De tennisbond zegt dat ze altijd zorgvuldig is omgegaan met persoonsgegevens van leden en open en transparant is geweest over het beleid met betrekking tot het delen van persoonsgegevens. De KNLTB heeft zich bij deze acties gebaseerd op de grondslag ‘gerechtvaardigd belang’, zoals beschreven in de Algemene Verordening Gegevensbescherming (AVG). Leden zijn voorafgaand aan de acties uitvoerig geïnformeerd en hebben zich eenvoudig kunnen afmelden.
Robert Jan Schumacher, directeur Dienstverlening KNLTB: “De KNLTB werkt al jaren samen met partners om leden te laten profiteren van relevante aanbiedingen. Daarnaast genereren we met deze partnerships inkomsten voor de tennissport in Nederland. Zo houden we tennis voor iedereen toegankelijk en betaalbaar.”

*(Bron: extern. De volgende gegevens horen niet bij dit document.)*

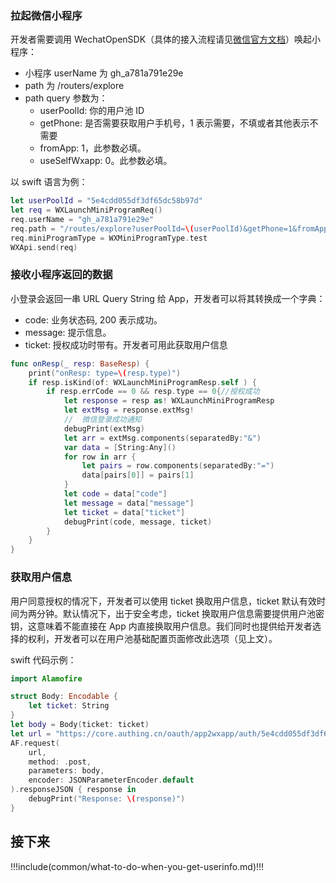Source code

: <IntegrationDetailCard title="开始开发接入">

### 拉起微信小程序

开发者需要调用 WechatOpenSDK（具体的接入流程请见[微信官方文档](https://developers.weixin.qq.com/doc/oplatform/Mobile_App/Access_Guide/iOS.html)）唤起小程序：

- 小程序 userName 为 gh_a781a791e29e
- path 为 /routers/explore
- path query 参数为：
  - userPoolId: 你的用户池 ID
  - getPhone: 是否需要获取用户手机号，1 表示需要，不填或者其他表示不需要
  - fromApp: 1，此参数必填。
  - useSelfWxapp: 0。此参数必填。

以 swift 语言为例：

```swift
let userPoolId = "5e4cdd055df3df65dc58b97d"
let req = WXLaunchMiniProgramReq()
req.userName = "gh_a781a791e29e"
req.path = "/routes/explore?userPoolId=\(userPoolId)&getPhone=1&fromApp=1&useSelfWxapp=0"
req.miniProgramType = WXMiniProgramType.test
WXApi.send(req)
```

### 接收小程序返回的数据

小登录会返回一串 URL Query String 给 App，开发者可以将其转换成一个字典：

- code: 业务状态码, 200 表示成功。
- message: 提示信息。
- ticket: 授权成功时带有。开发者可用此获取用户信息

```swift
func onResp(_ resp: BaseResp) {
    print("onResp: type=\(resp.type)")
    if resp.isKind(of: WXLaunchMiniProgramResp.self ) {
        if resp.errCode == 0 && resp.type == 0{//授权成功
            let response = resp as! WXLaunchMiniProgramResp
            let extMsg = response.extMsg!
            //  微信登录成功通知
            debugPrint(extMsg)
            let arr = extMsg.components(separatedBy:"&")
            var data = [String:Any]()
            for row in arr {
                let pairs = row.components(separatedBy:"=")
                data[pairs[0]] = pairs[1]
            }
            let code = data["code"]
            let message = data["message"]
            let ticket = data["ticket"]
            debugPrint(code, message, ticket)
        }
    }
}
```

### 获取用户信息

用户同意授权的情况下，开发者可以使用 ticket 换取用户信息，ticket 默认有效时间为两分钟。默认情况下，出于安全考虑，ticket 换取用户信息需要提供用户池密钥，这意味着不能直接在 App 内直接换取用户信息。我们同时也提供给开发者选择的权利，开发者可以在用户池基础配置页面修改此选项（见上文）。

<ApiMethodSpec method="post" host="https://core.authing.cn" path="/oauth/app2wxapp/auth/:userPoolId" summary="ticket 换取用户信息">

<template slot="headers">
<ApiMethodParam name="content-type" type="string" required description="application/json"/>
</template>
<template slot="pathParams">
<ApiMethodParam name="userPoolId" type="string" required description="用户池 ID"/>
</template>
<template slot="bodyParams">
<ApiMethodParam name="secret" type="string" description="用户池秘钥"/>
<ApiMethodParam name="tickett" type="string" required description="小程序返回给 App 的 ticket"/>
</template>
<template slot="response">
<ApiMethodResponse httpCode="200" description="_id 为用户 ID。">

```js
{
  emailVerified: false,
  username: '廖长江',
  nickname: '廖长江',
  company: '',
  photo: 'https://usercontents.authing.cn/avatar-5e57540f84622ae263294a42-1582781455906',
  loginsCount: 2,
  registerMethod: 'oauth:app2wxapp',
  blocked: false,
  isDeleted: false,
  oauth: '{"nickName":"廖长江","gender":1,"language":"zh_CN","city":"Haidian","province":"Beijing","country":"China","avatarUrl":"https://wx.qlogo.cn/mmopen/vi_32/8INxh2bxDMiaU05jLqvWBszALu2u8Qw4iaxV58v4fERaDWV8yunE7icNiahJdxkOCNfGosqXcQ2SyScAcdyibv8uWWQ/132","phone":"17670416754","openid":"o1p9H4wAgb9uTqpxG5Z1g0pIr3FE","unionid":"o0pqE6Fbr5M-exSu_PeL_sjwN44U"}',
  metadata: '""',
  _id: "5e57540f84622ae263294a42",
  unionid: 'o0pqE6Fbr5M-exSu_PeL_sjwN44U',
  openid: 'o1p9H4wAgb9uTqpxG5Z1g0pIr3FE',
  lastIP: '::ffff:192.168.0.106',
  lastLogin: "2020-02-27T05:33:20.796Z",
  signedUp: "2020-02-27T05:30:55.875Z",
  token: 'eyJhbGciOiJIUzI1NiIsInR5cCI6IkpXVCJ9.eyJkYXRhIjp7InVuaW9uaWQiOiJvMHBxRTZGYnI1TS1leFN1X1BlTF9zandONDRVIiwiaWQiOiI1ZTU3NTQwZjg0NjIyYWUyNjMyOTRhNDIiLCJjbGllbnRJZCI6IjVlNGNkZDA1NWRmM2RmNjVkYzU4Yjk3ZCJ9LCJpYXQiOjE1ODI3ODE2MDAsImV4cCI6MTU4NDA3NzYwMH0.pd7HJu5Ft8uytxIy4VgHdQiaAKuo96P_LcABFwM7OPI',
  tokenExpiredAt: "2020-03-13T05:33:20.000Z",
  phone: '176xxxx6754'
}
```

</ApiMethodResponse>
</template>

</ApiMethodSpec>

swift 代码示例：

```swift
import Alamofire

struct Body: Encodable {
    let ticket: String
}
let body = Body(ticket: ticket)
let url = "https://core.authing.cn/oauth/app2wxapp/auth/5e4cdd055df3df65dc58b97d?ticket=\(ticket)"
AF.request(
    url,
    method: .post,
    parameters: body,
    encoder: JSONParameterEncoder.default
).responseJSON { response in
    debugPrint("Response: \(response)")
}
```

## 接下来

!!!include(common/what-to-do-when-you-get-userinfo.md)!!!

</IntegrationDetailCard>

De uitspraak van de AP heeft volgens de KNLTB verregaande consequenties voor alle sporters, alle sportverenigingen en alle sportbonden in Nederland. Schumacher: “De uitspraak van de AP heeft tot gevolg dat leden op deze wijze niet langer kunnen profiteren van meerwaarde door samenwerking met partners waardoor de beoefening van hun sport duurder zal worden. Daarnaast zullen sportbonden minder aantrekkelijk zijn voor sponsoring en komt daarmee de ondersteuning van verenigingen in gevaar.“

Ook NOC*NSF spreekt verbazing uit over het besluit van de AP. John Bierling, zakelijk directeur NOC*NSF: “Ook in de sport is de toepassing van de AVG in de praktijk zeer complex gebleken. Het is van groot belang dat de Autoriteit Persoonsgegevens samen met de georganiseerde sport de bestaande open normen verfijnt en uitwerkt. Het zou goed zijn als de Autoriteit Persoonsgegevens haar voorlichtende en richtinggevende rol op zou pakken. De Autoriteit heeft deze stap overgeslagen en is direct tot handhaving overgegaan. Omdat NOC*NSF namens de sport nog met de AP in gesprek is, verbaast het NOC*NSF dat wij nu op deze wijze onaangenaam worden verrast met de zienswijze waarop de AP invulling wenst te geven aan de AVG. Dit kan niet de bedoeling zijn en is zorgelijk.”